Lecture Notes 09:
Non-Regular Languages and the Pumping Lemma
Outline
This class we'll discuss:
- Recap: RE, FA, and their equivalence
- Non Regular Languages
- The Pumping Lemma
- Proof for the Pumping Lemma
- Proving a language is not Regular
Recap: RE, FA, and their equivalence
A Regular Expression is a succint way to indicate a pattern that is used to filter out strings so that only certain strings are accepted into a set of words called a Regular Language
They look like this:
\[(00(10)^*11) + (11(01)^*00) \]
Activity 1 [2 minutes]:
What is the Language accepted by this RE? (Use an English sentence to summarize it)
(Wait; then Click)
It is the Language that consists of words that start with \(00\), and with \(11\) and have zero or more \(10\) pairs in between, OR the words that start with \(11\), and with \(00\) and have zero or more \(01\) pairs in between.
Examples are:
\[0011, 1100, 001011, 110100, 00101011, 11010100, \dots \]
A
Finite Automaton is a state machine described by a 5-tuple: \( (Q, \Sigma, \delta, q_0, F) \) that represents a process that examines a string of symbols, one at a time, and accepts or rejects the string depending on the sequence of visited states.
Activity 2 [2 minutes]:
What is the FA that does the exact same thing as the RE shown above?
(Wait; then Click)
Relation between REs and FAs
Non Regular Languages
What are the limits of the REs and FAs we've seen?
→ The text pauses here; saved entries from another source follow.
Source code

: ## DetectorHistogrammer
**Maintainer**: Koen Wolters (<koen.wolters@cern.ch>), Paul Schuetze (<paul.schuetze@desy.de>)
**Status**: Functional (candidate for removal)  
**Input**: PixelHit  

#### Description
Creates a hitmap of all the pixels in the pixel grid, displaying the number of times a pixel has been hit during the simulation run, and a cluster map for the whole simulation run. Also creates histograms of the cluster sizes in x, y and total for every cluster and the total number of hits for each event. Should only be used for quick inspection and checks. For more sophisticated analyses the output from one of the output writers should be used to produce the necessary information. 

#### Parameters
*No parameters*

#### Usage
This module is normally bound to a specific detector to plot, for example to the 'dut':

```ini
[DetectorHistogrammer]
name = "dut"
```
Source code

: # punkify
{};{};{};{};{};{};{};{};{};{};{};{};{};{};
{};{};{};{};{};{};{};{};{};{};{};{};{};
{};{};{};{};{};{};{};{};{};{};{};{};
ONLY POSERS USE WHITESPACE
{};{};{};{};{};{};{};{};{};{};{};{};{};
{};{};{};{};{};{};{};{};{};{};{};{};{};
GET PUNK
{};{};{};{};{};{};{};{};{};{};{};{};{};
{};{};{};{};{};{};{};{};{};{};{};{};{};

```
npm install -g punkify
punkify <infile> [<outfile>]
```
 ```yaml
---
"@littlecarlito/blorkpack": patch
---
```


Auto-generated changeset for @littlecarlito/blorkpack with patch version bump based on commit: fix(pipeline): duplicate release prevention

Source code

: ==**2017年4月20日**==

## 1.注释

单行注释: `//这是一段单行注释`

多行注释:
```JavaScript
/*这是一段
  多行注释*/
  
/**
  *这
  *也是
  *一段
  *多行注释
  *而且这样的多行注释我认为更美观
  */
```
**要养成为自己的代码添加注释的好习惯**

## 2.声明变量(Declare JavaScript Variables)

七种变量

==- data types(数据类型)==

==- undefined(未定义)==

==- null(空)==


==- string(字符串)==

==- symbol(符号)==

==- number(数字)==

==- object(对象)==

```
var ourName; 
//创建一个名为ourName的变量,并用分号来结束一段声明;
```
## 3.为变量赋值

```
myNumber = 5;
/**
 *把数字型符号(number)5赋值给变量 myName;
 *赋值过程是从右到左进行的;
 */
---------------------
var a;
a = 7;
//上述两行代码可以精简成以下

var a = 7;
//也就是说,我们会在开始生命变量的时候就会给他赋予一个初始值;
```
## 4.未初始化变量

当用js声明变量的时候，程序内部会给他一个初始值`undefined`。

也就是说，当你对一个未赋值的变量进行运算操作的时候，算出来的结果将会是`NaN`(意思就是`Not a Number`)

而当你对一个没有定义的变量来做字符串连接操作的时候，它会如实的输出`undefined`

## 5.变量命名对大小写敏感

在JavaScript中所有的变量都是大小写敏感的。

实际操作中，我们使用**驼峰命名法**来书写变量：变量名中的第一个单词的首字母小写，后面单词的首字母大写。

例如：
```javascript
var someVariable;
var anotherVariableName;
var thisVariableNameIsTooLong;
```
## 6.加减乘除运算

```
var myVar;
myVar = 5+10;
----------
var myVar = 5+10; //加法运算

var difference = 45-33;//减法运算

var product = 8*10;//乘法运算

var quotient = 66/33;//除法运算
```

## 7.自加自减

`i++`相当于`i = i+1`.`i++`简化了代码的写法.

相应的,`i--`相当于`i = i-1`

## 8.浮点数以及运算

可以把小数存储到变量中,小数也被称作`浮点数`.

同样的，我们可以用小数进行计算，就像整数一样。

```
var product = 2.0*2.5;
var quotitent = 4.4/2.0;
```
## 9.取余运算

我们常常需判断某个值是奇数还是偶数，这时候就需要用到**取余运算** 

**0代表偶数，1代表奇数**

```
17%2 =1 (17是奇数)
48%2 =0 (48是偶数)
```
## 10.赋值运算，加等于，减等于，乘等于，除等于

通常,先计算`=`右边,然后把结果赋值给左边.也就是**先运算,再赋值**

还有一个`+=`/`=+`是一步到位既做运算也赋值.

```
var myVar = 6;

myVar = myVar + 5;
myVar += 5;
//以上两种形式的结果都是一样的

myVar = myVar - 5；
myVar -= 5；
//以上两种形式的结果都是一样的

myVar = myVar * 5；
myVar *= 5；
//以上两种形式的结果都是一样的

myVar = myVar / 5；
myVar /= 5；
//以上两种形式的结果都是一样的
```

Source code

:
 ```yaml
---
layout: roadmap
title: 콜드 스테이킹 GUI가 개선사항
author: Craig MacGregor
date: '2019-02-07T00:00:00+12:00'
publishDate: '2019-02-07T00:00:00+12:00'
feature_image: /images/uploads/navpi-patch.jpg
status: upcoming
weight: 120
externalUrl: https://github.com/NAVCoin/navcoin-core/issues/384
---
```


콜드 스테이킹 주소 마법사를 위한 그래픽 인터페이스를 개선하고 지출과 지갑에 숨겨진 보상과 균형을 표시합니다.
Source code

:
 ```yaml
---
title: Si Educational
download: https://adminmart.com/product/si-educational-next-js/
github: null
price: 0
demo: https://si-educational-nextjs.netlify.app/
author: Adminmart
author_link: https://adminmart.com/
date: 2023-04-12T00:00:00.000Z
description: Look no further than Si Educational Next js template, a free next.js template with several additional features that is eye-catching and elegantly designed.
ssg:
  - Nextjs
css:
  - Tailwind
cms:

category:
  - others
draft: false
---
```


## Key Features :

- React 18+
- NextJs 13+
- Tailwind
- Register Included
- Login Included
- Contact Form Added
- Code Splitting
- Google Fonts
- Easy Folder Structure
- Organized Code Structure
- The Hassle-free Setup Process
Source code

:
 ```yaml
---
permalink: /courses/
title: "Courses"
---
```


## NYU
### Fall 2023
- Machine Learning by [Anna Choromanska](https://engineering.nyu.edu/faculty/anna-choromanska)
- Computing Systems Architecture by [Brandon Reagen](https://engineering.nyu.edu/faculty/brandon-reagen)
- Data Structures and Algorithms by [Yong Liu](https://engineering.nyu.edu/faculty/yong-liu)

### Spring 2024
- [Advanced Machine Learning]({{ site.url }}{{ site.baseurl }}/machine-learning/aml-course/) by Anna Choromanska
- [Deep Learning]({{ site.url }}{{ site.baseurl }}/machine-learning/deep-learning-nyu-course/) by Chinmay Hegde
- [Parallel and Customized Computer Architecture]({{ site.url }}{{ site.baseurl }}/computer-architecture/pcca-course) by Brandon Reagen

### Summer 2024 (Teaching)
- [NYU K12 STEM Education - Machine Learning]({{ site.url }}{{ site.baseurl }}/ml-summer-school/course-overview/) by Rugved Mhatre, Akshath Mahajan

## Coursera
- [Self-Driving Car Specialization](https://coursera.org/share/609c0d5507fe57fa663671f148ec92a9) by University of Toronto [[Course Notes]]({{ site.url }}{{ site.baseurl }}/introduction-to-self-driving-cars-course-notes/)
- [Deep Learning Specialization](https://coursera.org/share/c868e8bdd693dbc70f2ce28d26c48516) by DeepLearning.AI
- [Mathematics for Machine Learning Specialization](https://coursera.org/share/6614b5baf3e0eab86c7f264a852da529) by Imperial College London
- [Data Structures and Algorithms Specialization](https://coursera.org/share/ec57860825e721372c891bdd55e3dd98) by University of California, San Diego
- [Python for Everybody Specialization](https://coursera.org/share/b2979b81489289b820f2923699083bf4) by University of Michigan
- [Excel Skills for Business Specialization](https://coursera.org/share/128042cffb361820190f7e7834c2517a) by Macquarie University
In other words, are there are some languages that cannot be described with them?
The answer is YES.
Can you suggest a couple examples?
(Wait; then Click)
An example:
\[ \text{Language B }= \{ 0^n1^n \mid n\geq 0\} \]
Notice that we would need states that capture the fact that there were no 0z and no 1s ; one 0 and one 1; two 0s and teo 1s; etc... up to \( n \rightarrow \inf\)
How do we find out if a language is regular or not?
First thing first: It MUST BE INFINITE... why?
But, is an infinite language non-regular? ... NO, because (1*) is a RE that generatea an infinit RL!
Would we need infinite states to express the result???
Intuition is not enough (some Langs that appear to need infinite states don't actually).
Proving that a whole language is not regular because you can't find the RE or FA to generate it is not a valid argument.
But also, using a proof by construction to show that something does NOT have a property is not the right path.
We would like to have a proof that finds a contradiction but that would require showing that a language does not have some property! (That is the right way).
Proof Idea
- We will define a special property that all regular languages have.
- If we can show that a language does not have this property, we are guaranteed that it is not regular.
Defining a property all Regular Languages have
Activity 3 [2 minutes]:
What do you see in the following sequences of states (for accepted and rejected strings?)
(Wait; then Click)
- \( \texttt{1}: A^{\prime} \vdash B \rightarrow \text{Accepted}\)
- \( \texttt{010}: A^{\prime} \vdash A \vdash B \vdash B \rightarrow \text{Accepted}\)
- \( \texttt{01000}: A^{\prime} \vdash A \vdash B \vdash B \vdash B \vdash B \rightarrow \text{Accepted}\)
- \( \texttt{11}: A^{\prime} \vdash B \vdash C \rightarrow \text{Rejected}\)
- \( \texttt{0101}: A^{\prime} \vdash A \vdash B \vdash B \vdash C \rightarrow \text{Rejected}\)
- \( \texttt{11111}: A^{\prime} \vdash B \vdash C \vdash C \vdash C \vdash C \rightarrow \text{Rejected}\)
Notation:
- \(A^{\prime}\) is just the "Start State A before consuming any symbols"
- The Turnsile symbol \( \vdash \) means: "yields", "proves", "satisfies" or "entails".
It is saying: "Then it follows that..."
Intuition First :
- In an FA, we MUST have a FINITE number of states
- However, we CAN get an infinite list of words!!!
- How do we get infinite words from a finite set of states?
Example:
Imagine a language L that has the following words:
\( L = \{ a, \; ak,\; afgh,\; afghk,\; afghfgh,\; afghfghk,\; afghfghfgh,\; afghfghfghk,\; \dots \} \)
Activity 4 [4 minutes]:
Can you come up with more words in this Language just from the observed pattern?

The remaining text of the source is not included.